I need every line of the material below that includes the string "body".

● ● ● ●

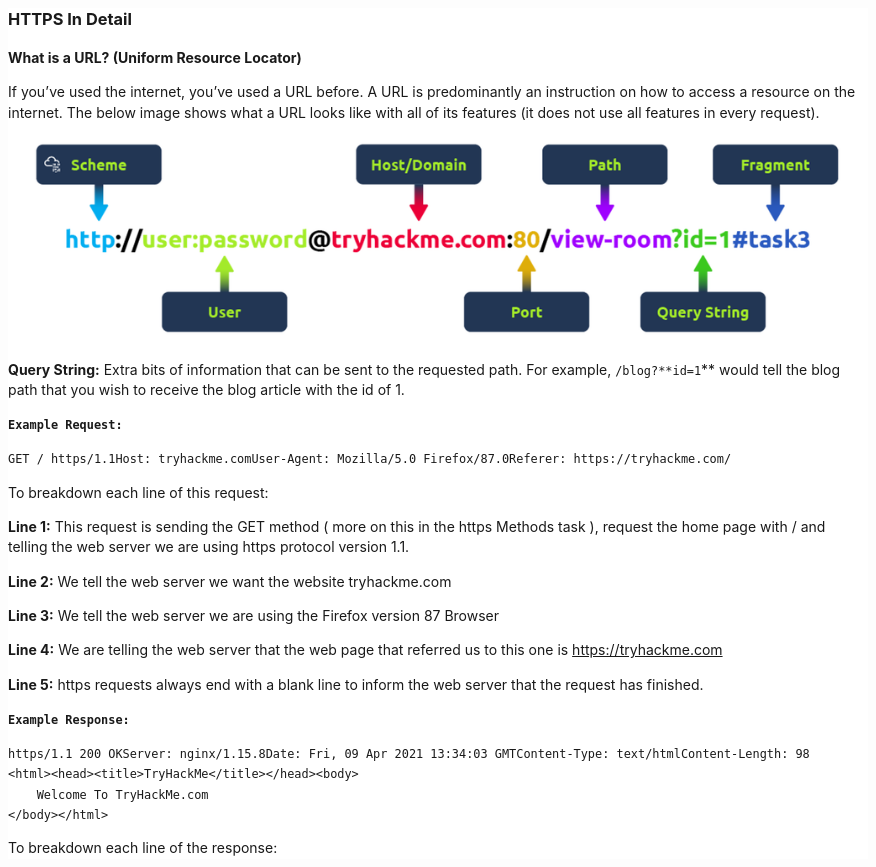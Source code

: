 ### HTTPS In Detail

**What is a URL? (Uniform Resource Locator)**

If you’ve used the internet, you’ve used a URL before. A URL is 
predominantly an instruction on how to access a resource on the 
internet. The below image shows what a URL looks like with all of its 
features (it does not use all features in every request).

![p41](./p41.png)

**Query String:** Extra bits of information that can be sent to the requested path. For example, `/blog?**id=1`** would tell the blog path that you wish to receive the blog article with the id of 1.

**`Example Request:`**

```
GET / https/1.1Host: tryhackme.comUser-Agent: Mozilla/5.0 Firefox/87.0Referer: https://tryhackme.com/
```

To breakdown each line of this request:

**Line 1:** This request is sending the GET method ( more on this in the https Methods task ), request the home page with / and telling the web server we are using https protocol version 1.1.

**Line 2:** We tell the web server we want the website tryhackme.com

**Line 3:** We tell the web server we are using the Firefox version 87 Browser

**Line 4:** We are telling the web server that the web page that referred us to this one is https://tryhackme.com

**Line 5:** https requests always end with a blank line to inform the web server that the request has finished.

**`Example Response:`**

```
https/1.1 200 OKServer: nginx/1.15.8Date: Fri, 09 Apr 2021 13:34:03 GMTContent-Type: text/htmlContent-Length: 98
<html><head><title>TryHackMe</title></head><body>
    Welcome To TryHackMe.com
</body></html>
```

To breakdown each line of the response:
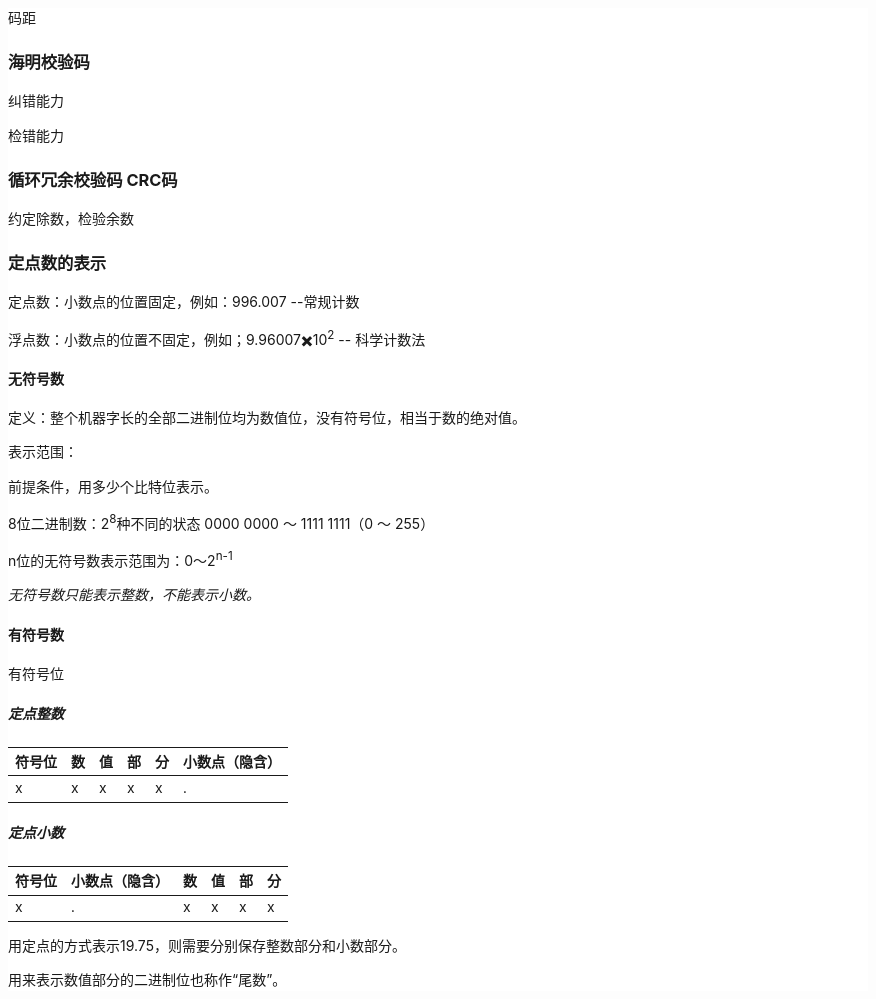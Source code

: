 码距



### 海明校验码

纠错能力

检错能力



### 循环冗余校验码 CRC码

约定除数，检验余数



### 定点数的表示

定点数：小数点的位置固定，例如：996.007    --常规计数

浮点数：小数点的位置不固定，例如；9.96007✖️10<sup>2</sup>  -- 科学计数法



#### 无符号数

定义：整个机器字长的全部二进制位均为数值位，没有符号位，相当于数的绝对值。

表示范围：

前提条件，用多少个比特位表示。

8位二进制数：2<sup>8</sup>种不同的状态 0000 0000 ～ 1111 1111（0 ～ 255）

n位的无符号数表示范围为：0～2<sup>n-1</sup>

*无符号数只能表示整数，不能表示小数。*



#### 有符号数

有符号位

##### 定点整数

| 符号位 | 数  | 值  | 部  | 分  | 小数点（隐含） |
| ------ | --- | --- | --- | --- | -------------- |
| x      | x   | x   | x   | x   | .              |

##### 定点小数

| 符号位 | 小数点（隐含） | 数  | 值  | 部  | 分  |
| ------ | -------------- | --- | --- | --- | --- |
| x      | .              | x   | x   | x   | x   |

用定点的方式表示19.75，则需要分别保存整数部分和小数部分。

用来表示数值部分的二进制位也称作“尾数”。
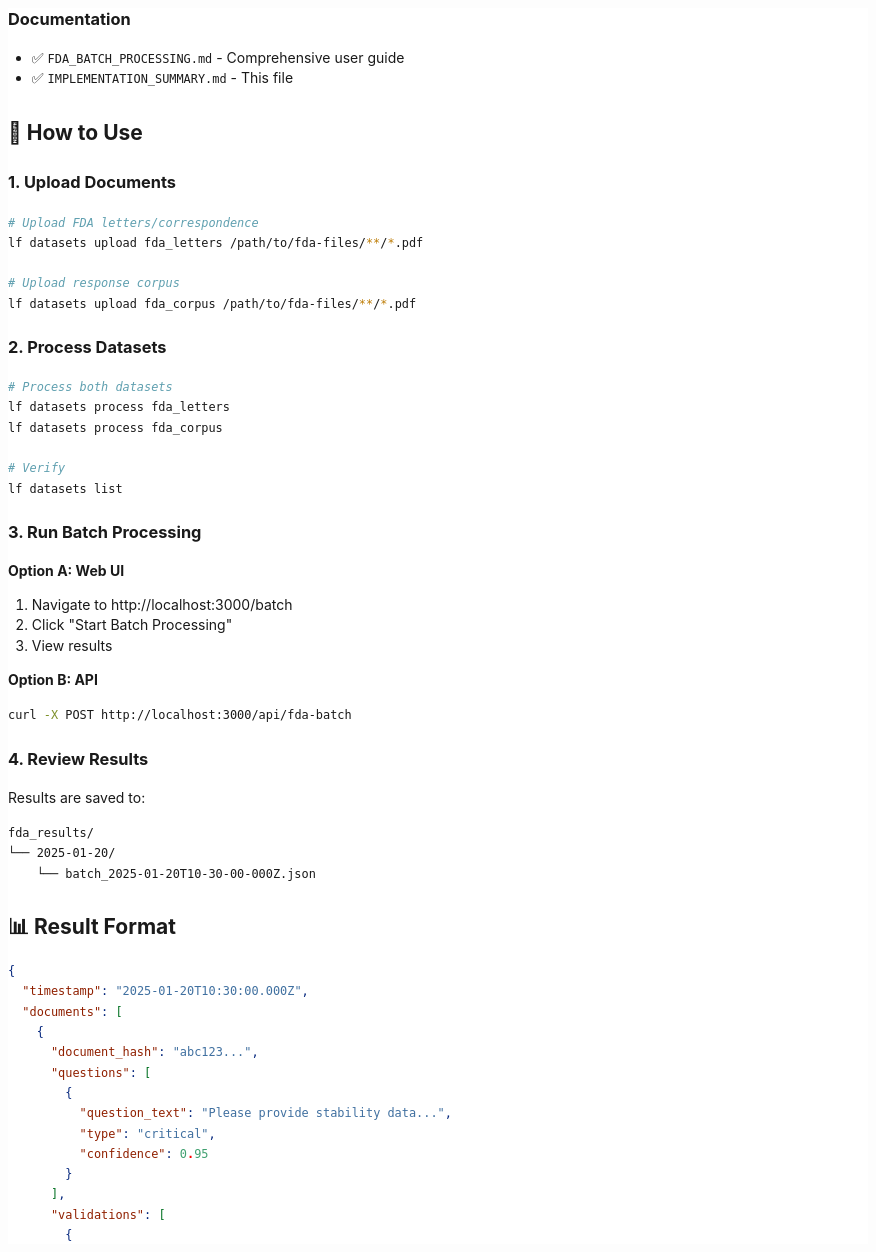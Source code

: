 ### Documentation
- ✅ `FDA_BATCH_PROCESSING.md` - Comprehensive user guide
- ✅ `IMPLEMENTATION_SUMMARY.md` - This file

## 🚀 How to Use

### 1. Upload Documents

```bash
# Upload FDA letters/correspondence
lf datasets upload fda_letters /path/to/fda-files/**/*.pdf

# Upload response corpus
lf datasets upload fda_corpus /path/to/fda-files/**/*.pdf
```

### 2. Process Datasets

```bash
# Process both datasets
lf datasets process fda_letters
lf datasets process fda_corpus

# Verify
lf datasets list
```

### 3. Run Batch Processing

**Option A: Web UI**
1. Navigate to http://localhost:3000/batch
2. Click "Start Batch Processing"
3. View results

**Option B: API**
```bash
curl -X POST http://localhost:3000/api/fda-batch
```

### 4. Review Results

Results are saved to:
```
fda_results/
└── 2025-01-20/
    └── batch_2025-01-20T10-30-00-000Z.json
```

## 📊 Result Format

```json
{
  "timestamp": "2025-01-20T10:30:00.000Z",
  "documents": [
    {
      "document_hash": "abc123...",
      "questions": [
        {
          "question_text": "Please provide stability data...",
          "type": "critical",
          "confidence": 0.95
        }
      ],
      "validations": [
        {
```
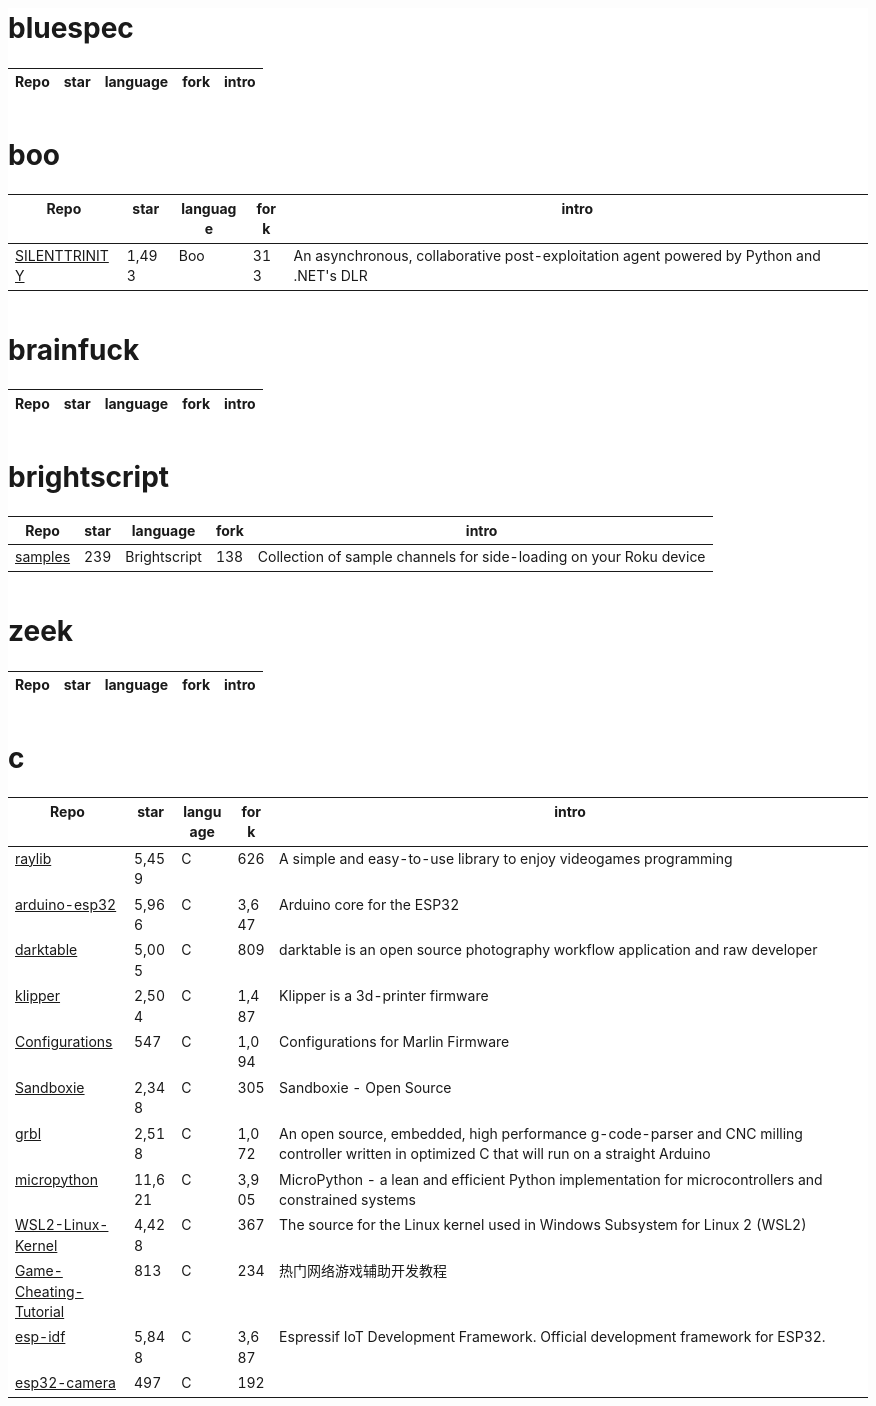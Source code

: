 

# bluespec

Repo|star|language|fork|intro
-|-|-|-|-



# boo

Repo|star|language|fork|intro
-|-|-|-|-
[SILENTTRINITY](https://github.com/byt3bl33d3r/SILENTTRINITY)|1,493|Boo|313|An asynchronous, collaborative post-exploitation agent powered by Python and .NET's DLR


# brainfuck

Repo|star|language|fork|intro
-|-|-|-|-



# brightscript

Repo|star|language|fork|intro
-|-|-|-|-
[samples](https://github.com/rokudev/samples)|239|Brightscript|138|Collection of sample channels for side-loading on your Roku device


# zeek

Repo|star|language|fork|intro
-|-|-|-|-



# c

Repo|star|language|fork|intro
-|-|-|-|-
[raylib](https://github.com/raysan5/raylib)|5,459|C|626|A simple and easy-to-use library to enjoy videogames programming
[arduino-esp32](https://github.com/espressif/arduino-esp32)|5,966|C|3,647|Arduino core for the ESP32
[darktable](https://github.com/darktable-org/darktable)|5,005|C|809|darktable is an open source photography workflow application and raw developer
[klipper](https://github.com/KevinOConnor/klipper)|2,504|C|1,487|Klipper is a 3d-printer firmware
[Configurations](https://github.com/MarlinFirmware/Configurations)|547|C|1,094|Configurations for Marlin Firmware
[Sandboxie](https://github.com/sandboxie-plus/Sandboxie)|2,348|C|305|Sandboxie - Open Source
[grbl](https://github.com/gnea/grbl)|2,518|C|1,072|An open source, embedded, high performance g-code-parser and CNC milling controller written in optimized C that will run on a straight Arduino
[micropython](https://github.com/micropython/micropython)|11,621|C|3,905|MicroPython - a lean and efficient Python implementation for microcontrollers and constrained systems
[WSL2-Linux-Kernel](https://github.com/microsoft/WSL2-Linux-Kernel)|4,428|C|367|The source for the Linux kernel used in Windows Subsystem for Linux 2 (WSL2)
[Game-Cheating-Tutorial](https://github.com/FiYHer/Game-Cheating-Tutorial)|813|C|234|热门网络游戏辅助开发教程
[esp-idf](https://github.com/espressif/esp-idf)|5,848|C|3,687|Espressif IoT Development Framework. Official development framework for ESP32.
[esp32-camera](https://github.com/espressif/esp32-camera)|497|C|192|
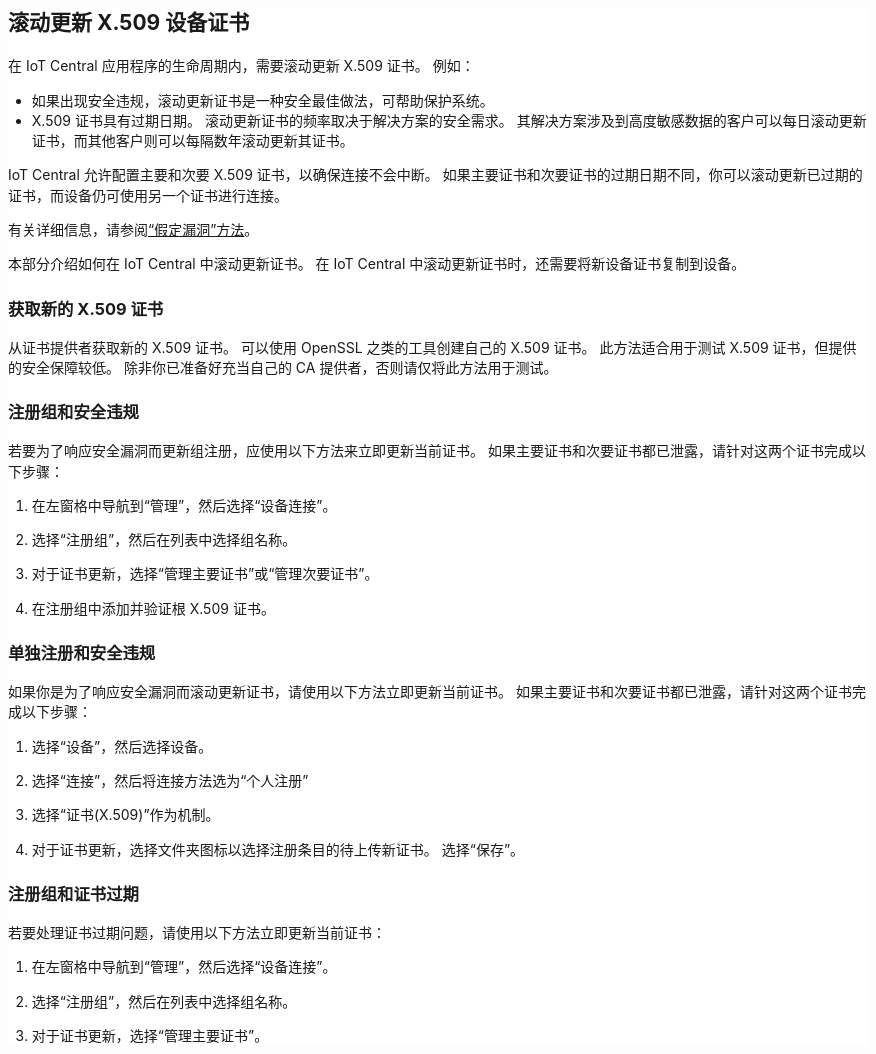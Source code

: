 ## <a name="roll-x509-device-certificates"></a>滚动更新 X.509 设备证书

在 IoT Central 应用程序的生命周期内，需要滚动更新 X.509 证书。 例如：

- 如果出现安全违规，滚动更新证书是一种安全最佳做法，可帮助保护系统。
- X.509 证书具有过期日期。 滚动更新证书的频率取决于解决方案的安全需求。 其解决方案涉及到高度敏感数据的客户可以每日滚动更新证书，而其他客户则可以每隔数年滚动更新其证书。

IoT Central 允许配置主要和次要 X.509 证书，以确保连接不会中断。 如果主要证书和次要证书的过期日期不同，你可以滚动更新已过期的证书，而设备仍可使用另一个证书进行连接。

有关详细信息，请参阅[“假定漏洞”方法](https://download.microsoft.com/download/C/1/9/C1990DBA-502F-4C2A-848D-392B93D9B9C3/Microsoft_Enterprise_Cloud_Red_Teaming.pdf)。

本部分介绍如何在 IoT Central 中滚动更新证书。 在 IoT Central 中滚动更新证书时，还需要将新设备证书复制到设备。

### <a name="obtain-new-x509-certificates"></a>获取新的 X.509 证书

从证书提供者获取新的 X.509 证书。 可以使用 OpenSSL 之类的工具创建自己的 X.509 证书。 此方法适合用于测试 X.509 证书，但提供的安全保障较低。 除非你已准备好充当自己的 CA 提供者，否则请仅将此方法用于测试。

### <a name="enrollment-groups-and-security-breaches"></a>注册组和安全违规

若要为了响应安全漏洞而更新组注册，应使用以下方法来立即更新当前证书。 如果主要证书和次要证书都已泄露，请针对这两个证书完成以下步骤：

1. 在左窗格中导航到“管理”，然后选择“设备连接”。

2. 选择“注册组”，然后在列表中选择组名称。

3. 对于证书更新，选择“管理主要证书”或“管理次要证书”。

4. 在注册组中添加并验证根 X.509 证书。

### <a name="individual-enrollments-and-security-breaches"></a>单独注册和安全违规

如果你是为了响应安全漏洞而滚动更新证书，请使用以下方法立即更新当前证书。 如果主要证书和次要证书都已泄露，请针对这两个证书完成以下步骤：

1. 选择“设备”，然后选择设备。

1. 选择“连接”，然后将连接方法选为“个人注册”

1. 选择“证书(X.509)”作为机制。

1. 对于证书更新，选择文件夹图标以选择注册条目的待上传新证书。 选择“保存”。

### <a name="enrollment-groups-and-certificate-expiration"></a>注册组和证书过期

若要处理证书过期问题，请使用以下方法立即更新当前证书：

1. 在左窗格中导航到“管理”，然后选择“设备连接”。

2. 选择“注册组”，然后在列表中选择组名称。

3. 对于证书更新，选择“管理主要证书”。
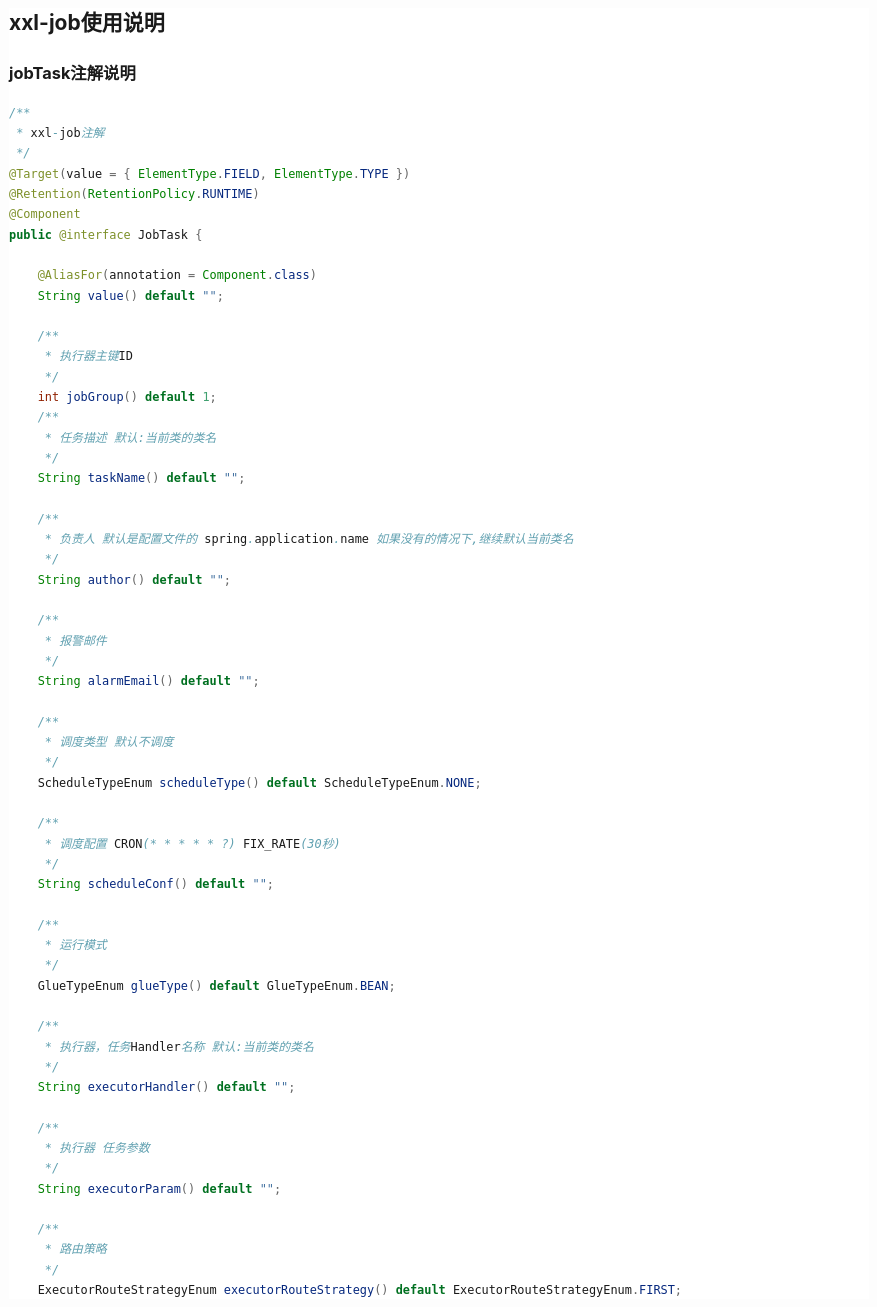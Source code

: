 ## xxl-job使用说明
### jobTask注解说明
```java
/**
 * xxl-job注解
 */
@Target(value = { ElementType.FIELD, ElementType.TYPE })
@Retention(RetentionPolicy.RUNTIME)
@Component
public @interface JobTask {

    @AliasFor(annotation = Component.class)
    String value() default "";

    /**
     * 执行器主键ID
     */
    int jobGroup() default 1;
    /**
     * 任务描述 默认:当前类的类名
     */
    String taskName() default "";

    /**
     * 负责人 默认是配置文件的 spring.application.name 如果没有的情况下,继续默认当前类名
     */
    String author() default "";

    /**
     * 报警邮件
     */
    String alarmEmail() default "";

    /**
     * 调度类型 默认不调度
     */
    ScheduleTypeEnum scheduleType() default ScheduleTypeEnum.NONE;

    /**
     * 调度配置 CRON(* * * * * ?) FIX_RATE(30秒)
     */
    String scheduleConf() default "";

    /**
     * 运行模式
     */
    GlueTypeEnum glueType() default GlueTypeEnum.BEAN;

    /**
     * 执行器，任务Handler名称 默认:当前类的类名
     */
    String executorHandler() default "";

    /**
     * 执行器 任务参数
     */
    String executorParam() default "";

    /**
     * 路由策略
     */
    ExecutorRouteStrategyEnum executorRouteStrategy() default ExecutorRouteStrategyEnum.FIRST;
```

● ● ● ●

_Answer space:_
<html><head><title>TryHackMe</title></head><body>
</body></html>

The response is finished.